Saya sepenuhnya memahami tingkat jaringan parut dan kerusakan ketika saya mencoba epidural dengan persalinan pertama saya, dan menemukan efek parah bagi saya. Saya sedang teriakan rasa sakit, dan kemudian tidak bisa berjalan selama sekitar enam minggu postpartum dengan bayi baru saya.
Saya menyesal mengabaikan setiap permohonan dari dokter dan orang tua saya untuk memperlambat, mengambilnya dengan mudah, atau istirahat. Rasanya seperti memberi tahu seorang remaja yang jatuh cinta bahwa mereka tidak bisa melihat seseorang yang mereka gila. Itu tidak akan pernah terjadi.
Saya tidak tahu bagaimana menghadapi minat anak -anak saya dalam olahraga
Suamiku, mantan pemain sepak bola perguruan tinggi, juga sangat percaya pada nilai olahraga untuk anak -anak kita.

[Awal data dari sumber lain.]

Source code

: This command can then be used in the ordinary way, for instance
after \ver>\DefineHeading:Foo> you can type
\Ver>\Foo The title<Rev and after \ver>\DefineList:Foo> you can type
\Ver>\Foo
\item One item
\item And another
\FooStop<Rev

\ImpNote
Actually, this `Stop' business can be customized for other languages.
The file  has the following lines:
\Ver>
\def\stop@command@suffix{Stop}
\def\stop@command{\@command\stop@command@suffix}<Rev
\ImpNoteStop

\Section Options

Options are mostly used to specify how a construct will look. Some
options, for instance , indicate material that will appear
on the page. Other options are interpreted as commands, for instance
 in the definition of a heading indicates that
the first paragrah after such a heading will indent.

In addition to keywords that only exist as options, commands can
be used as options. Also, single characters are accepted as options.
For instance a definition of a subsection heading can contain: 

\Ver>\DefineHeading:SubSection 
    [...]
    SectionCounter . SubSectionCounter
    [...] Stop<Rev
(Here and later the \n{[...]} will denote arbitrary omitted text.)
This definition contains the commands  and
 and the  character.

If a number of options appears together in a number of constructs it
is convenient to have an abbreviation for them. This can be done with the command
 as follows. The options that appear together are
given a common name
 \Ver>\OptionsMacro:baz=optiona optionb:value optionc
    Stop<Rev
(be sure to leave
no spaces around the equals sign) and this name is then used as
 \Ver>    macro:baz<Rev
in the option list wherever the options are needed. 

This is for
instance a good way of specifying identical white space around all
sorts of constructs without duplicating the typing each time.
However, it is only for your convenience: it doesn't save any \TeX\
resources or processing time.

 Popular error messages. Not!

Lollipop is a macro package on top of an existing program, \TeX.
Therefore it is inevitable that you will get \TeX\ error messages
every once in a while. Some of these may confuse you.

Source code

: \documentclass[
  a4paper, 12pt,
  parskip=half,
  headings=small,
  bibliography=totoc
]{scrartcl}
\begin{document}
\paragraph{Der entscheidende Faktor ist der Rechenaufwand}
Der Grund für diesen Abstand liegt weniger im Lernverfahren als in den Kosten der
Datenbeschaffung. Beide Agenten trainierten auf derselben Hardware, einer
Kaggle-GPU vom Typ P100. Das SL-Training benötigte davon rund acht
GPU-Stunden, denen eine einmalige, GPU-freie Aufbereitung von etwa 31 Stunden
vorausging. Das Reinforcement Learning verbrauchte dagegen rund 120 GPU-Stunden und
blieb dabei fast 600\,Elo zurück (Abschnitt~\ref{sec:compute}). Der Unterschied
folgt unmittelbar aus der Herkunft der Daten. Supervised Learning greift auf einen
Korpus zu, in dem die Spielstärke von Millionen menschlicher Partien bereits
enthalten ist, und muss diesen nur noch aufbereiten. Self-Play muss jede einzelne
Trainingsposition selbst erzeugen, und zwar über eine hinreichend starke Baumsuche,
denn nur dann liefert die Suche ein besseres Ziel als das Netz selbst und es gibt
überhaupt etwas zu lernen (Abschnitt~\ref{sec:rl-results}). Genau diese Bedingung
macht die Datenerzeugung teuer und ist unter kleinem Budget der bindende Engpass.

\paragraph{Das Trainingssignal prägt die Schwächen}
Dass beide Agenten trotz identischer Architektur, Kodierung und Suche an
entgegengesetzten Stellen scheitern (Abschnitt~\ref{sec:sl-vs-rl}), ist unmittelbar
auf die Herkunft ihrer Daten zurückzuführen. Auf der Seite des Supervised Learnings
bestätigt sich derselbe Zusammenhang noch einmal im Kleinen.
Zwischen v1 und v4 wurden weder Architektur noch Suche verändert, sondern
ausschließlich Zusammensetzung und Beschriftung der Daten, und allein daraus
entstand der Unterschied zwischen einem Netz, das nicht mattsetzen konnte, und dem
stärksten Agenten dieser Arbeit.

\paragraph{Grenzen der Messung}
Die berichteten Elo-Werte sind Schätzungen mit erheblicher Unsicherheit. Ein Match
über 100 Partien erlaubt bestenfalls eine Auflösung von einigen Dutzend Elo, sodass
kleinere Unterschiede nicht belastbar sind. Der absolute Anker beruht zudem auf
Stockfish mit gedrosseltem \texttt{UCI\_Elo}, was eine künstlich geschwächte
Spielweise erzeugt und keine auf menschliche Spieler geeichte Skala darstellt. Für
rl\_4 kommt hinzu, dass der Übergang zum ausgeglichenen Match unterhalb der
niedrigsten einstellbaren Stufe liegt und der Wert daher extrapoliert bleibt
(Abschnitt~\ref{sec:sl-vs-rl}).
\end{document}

Sekarang, usia 2 hingga 10 tahun, mereka tertarik pada kompetisi, persahabatan yang dibangun di lapangan olahraga, dan dorongan pribadi yang diperlukan untuk meningkat di sebuah olahraga.

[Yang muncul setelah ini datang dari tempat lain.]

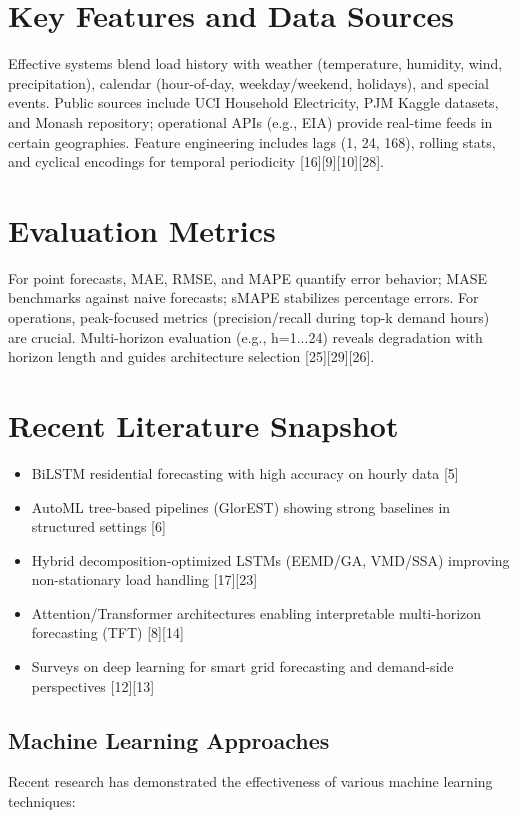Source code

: \documentclass[12pt,a4paper]{report}
\begin{document}
\section{Key Features and Data Sources}
Effective systems blend load history with weather (temperature, humidity, wind, precipitation), calendar (hour-of-day, weekday/weekend, holidays), and special events. Public sources include UCI Household Electricity, PJM Kaggle datasets, and Monash repository; operational APIs (e.g., EIA) provide real-time feeds in certain geographies. Feature engineering includes lags (1, 24, 168), rolling stats, and cyclical encodings for temporal periodicity [16][9][10][28].

\section{Evaluation Metrics}
For point forecasts, MAE, RMSE, and MAPE quantify error behavior; MASE benchmarks against naive forecasts; sMAPE stabilizes percentage errors. For operations, peak-focused metrics (precision/recall during top-k demand hours) are crucial. Multi-horizon evaluation (e.g., h=1...24) reveals degradation with horizon length and guides architecture selection [25][29][26].

\section{Recent Literature Snapshot}
\begin{itemize}
\item BiLSTM residential forecasting with high accuracy on hourly data [5]
\item AutoML tree-based pipelines (GlorEST) showing strong baselines in structured settings [6]
\item Hybrid decomposition-optimized LSTMs (EEMD/GA, VMD/SSA) improving non-stationary load handling [17][23]
\item Attention/Transformer architectures enabling interpretable multi-horizon forecasting (TFT) [8][14]
\item Surveys on deep learning for smart grid forecasting and demand-side perspectives [12][13]
\end{itemize}

\subsection{Machine Learning Approaches}
Recent research has demonstrated the effectiveness of various machine learning techniques:
\end{document}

Saya menghadapi keputusan yang sulit ketika anak-anak saya meminta setiap tahun untuk mendaftar ulang dalam olahraga seperti sepak bola, lacrosse, baseball, dan bola basket-beberapa lebih berisiko daripada yang lain. Namun, saya tidak memilikinya dalam diri saya untuk memberi tahu mereka bahwa mereka tidak dapat mengejar olahraga yang mereka sukai.

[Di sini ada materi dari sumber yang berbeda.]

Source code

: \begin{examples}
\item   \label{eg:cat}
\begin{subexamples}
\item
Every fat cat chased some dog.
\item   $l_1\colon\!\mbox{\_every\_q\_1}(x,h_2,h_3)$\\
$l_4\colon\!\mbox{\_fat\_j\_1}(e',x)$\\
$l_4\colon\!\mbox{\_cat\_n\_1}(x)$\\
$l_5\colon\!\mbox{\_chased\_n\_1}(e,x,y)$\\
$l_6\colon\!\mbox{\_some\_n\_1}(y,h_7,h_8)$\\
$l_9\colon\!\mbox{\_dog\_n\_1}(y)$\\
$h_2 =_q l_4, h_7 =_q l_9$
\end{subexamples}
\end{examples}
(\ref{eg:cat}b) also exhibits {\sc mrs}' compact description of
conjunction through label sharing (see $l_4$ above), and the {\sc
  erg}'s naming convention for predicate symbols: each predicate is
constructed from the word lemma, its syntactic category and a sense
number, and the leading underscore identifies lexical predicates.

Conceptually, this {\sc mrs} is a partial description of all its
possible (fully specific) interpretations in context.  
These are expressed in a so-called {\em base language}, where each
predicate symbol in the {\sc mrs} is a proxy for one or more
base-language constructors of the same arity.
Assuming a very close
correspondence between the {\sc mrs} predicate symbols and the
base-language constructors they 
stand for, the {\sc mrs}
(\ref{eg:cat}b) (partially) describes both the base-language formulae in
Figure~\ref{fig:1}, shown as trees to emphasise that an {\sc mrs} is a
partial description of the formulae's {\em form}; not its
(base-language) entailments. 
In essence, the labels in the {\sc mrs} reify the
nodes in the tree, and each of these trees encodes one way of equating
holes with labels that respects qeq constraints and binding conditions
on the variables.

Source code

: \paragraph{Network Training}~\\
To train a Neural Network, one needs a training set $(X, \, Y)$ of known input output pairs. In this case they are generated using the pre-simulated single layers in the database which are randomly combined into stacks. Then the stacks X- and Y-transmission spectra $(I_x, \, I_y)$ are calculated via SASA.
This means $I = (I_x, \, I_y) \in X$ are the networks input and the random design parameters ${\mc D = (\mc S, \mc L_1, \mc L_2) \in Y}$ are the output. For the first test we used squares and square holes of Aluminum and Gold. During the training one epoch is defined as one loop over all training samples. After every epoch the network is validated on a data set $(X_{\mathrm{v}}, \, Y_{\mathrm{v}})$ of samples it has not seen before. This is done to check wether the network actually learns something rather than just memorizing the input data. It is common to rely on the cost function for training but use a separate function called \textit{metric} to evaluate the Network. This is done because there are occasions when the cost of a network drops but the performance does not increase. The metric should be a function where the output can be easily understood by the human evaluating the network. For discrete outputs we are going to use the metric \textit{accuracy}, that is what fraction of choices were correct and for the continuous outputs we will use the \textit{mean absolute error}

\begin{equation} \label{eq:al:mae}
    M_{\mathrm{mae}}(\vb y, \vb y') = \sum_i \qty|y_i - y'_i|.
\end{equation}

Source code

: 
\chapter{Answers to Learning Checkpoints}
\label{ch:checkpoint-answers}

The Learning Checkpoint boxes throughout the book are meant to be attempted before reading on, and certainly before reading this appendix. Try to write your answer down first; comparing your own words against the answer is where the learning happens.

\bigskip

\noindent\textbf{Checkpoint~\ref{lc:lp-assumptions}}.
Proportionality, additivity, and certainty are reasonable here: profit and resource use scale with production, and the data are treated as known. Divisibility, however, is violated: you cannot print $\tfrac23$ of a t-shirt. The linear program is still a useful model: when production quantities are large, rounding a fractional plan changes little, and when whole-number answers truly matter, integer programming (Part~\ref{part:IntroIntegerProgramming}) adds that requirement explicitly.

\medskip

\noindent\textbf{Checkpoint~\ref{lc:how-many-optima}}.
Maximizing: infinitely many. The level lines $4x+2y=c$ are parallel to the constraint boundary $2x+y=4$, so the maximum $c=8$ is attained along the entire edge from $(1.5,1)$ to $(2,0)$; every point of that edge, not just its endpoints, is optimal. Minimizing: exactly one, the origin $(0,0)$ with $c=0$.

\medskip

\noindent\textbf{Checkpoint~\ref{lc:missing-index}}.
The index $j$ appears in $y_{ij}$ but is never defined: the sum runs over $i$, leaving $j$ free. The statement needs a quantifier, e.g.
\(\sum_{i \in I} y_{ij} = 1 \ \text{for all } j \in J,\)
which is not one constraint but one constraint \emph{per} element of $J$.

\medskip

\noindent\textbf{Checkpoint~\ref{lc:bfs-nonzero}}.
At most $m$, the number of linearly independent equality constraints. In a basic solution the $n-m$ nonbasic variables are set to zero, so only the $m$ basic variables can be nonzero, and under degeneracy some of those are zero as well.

Saya berniat untuk tidak menempatkan masa kecil saya sendiri dan trauma medis pada mereka, karena tampaknya sama buruknya dengan orang tua sampingan yang hidup secara perwakilan melalui kemuliaan olahraga anak -anak mereka. Itu membuat saya di suatu tempat di tengah: seorang penonton yang khawatir, berdoa mereka tidak melukai diri sendiri seumur hidup, tetapi neraka bertekad untuk tidak menahan mereka.
Jika mereka terluka, saya bertanya -tanya bagaimana saya akan menghadapinya. Apakah saya dapat memberi tahu mereka tidak untuk kembali ke olahraga jika mereka mengalami cedera yang lebih serius? Atau apakah saya sudah belajar beberapa pelajaran terbesar dalam hidup saya dari bekerja kembali setelah kekalahan dan kemunduran? Apakah ada cara lain bagi mereka untuk mempelajari hal -hal ini tanpa merusak tubuh mereka?
Saya mengajari mereka untuk mendengarkan tubuh mereka sebagai gantinya
Untuk saat ini, saya fokus pada vokalisasi kepada mereka bagaimana hidup saya telah dipengaruhi oleh tidak tahu kapan harus berhenti dan menunjukkan kepada mereka bagaimana saya lebih baik dalam hal itu sekarang.
“Oh, lutut saya semakin sakit, jadi saya pikir saya akan memotong jalan ini agak pendek,” saya memberi tahu mereka. Saya juga berbagi cerita dari masa kecil saya yang cedera dan ketika saya seharusnya mendengarkan lebih baik di tubuh saya, tetapi tidak.
Ketika seorang pelatih memberi tahu mereka setelah jatuh untuk “mengguncangnya” atau “melompat kembali,” saya mencoba mengajar mereka sebagai gantinya untuk mengambil waktu sebentar untuk check -in dengan diri mereka sendiri. Saya mengajar mereka untuk bertanya pada diri sendiri: apakah saya merasa cukup baik untuk kembali? Apakah saya terguncang atau benar -benar terluka?
Pada akhirnya, saya tahu bahwa jika mereka dapat bertanya pada diri sendiri, “Apa yang terbaik untuk pikiran dan tubuh saya,” di depan segala sesuatu yang lain, mereka akan baik -baik saja terlepas dari apa yang akan terjadi di masa depan mereka.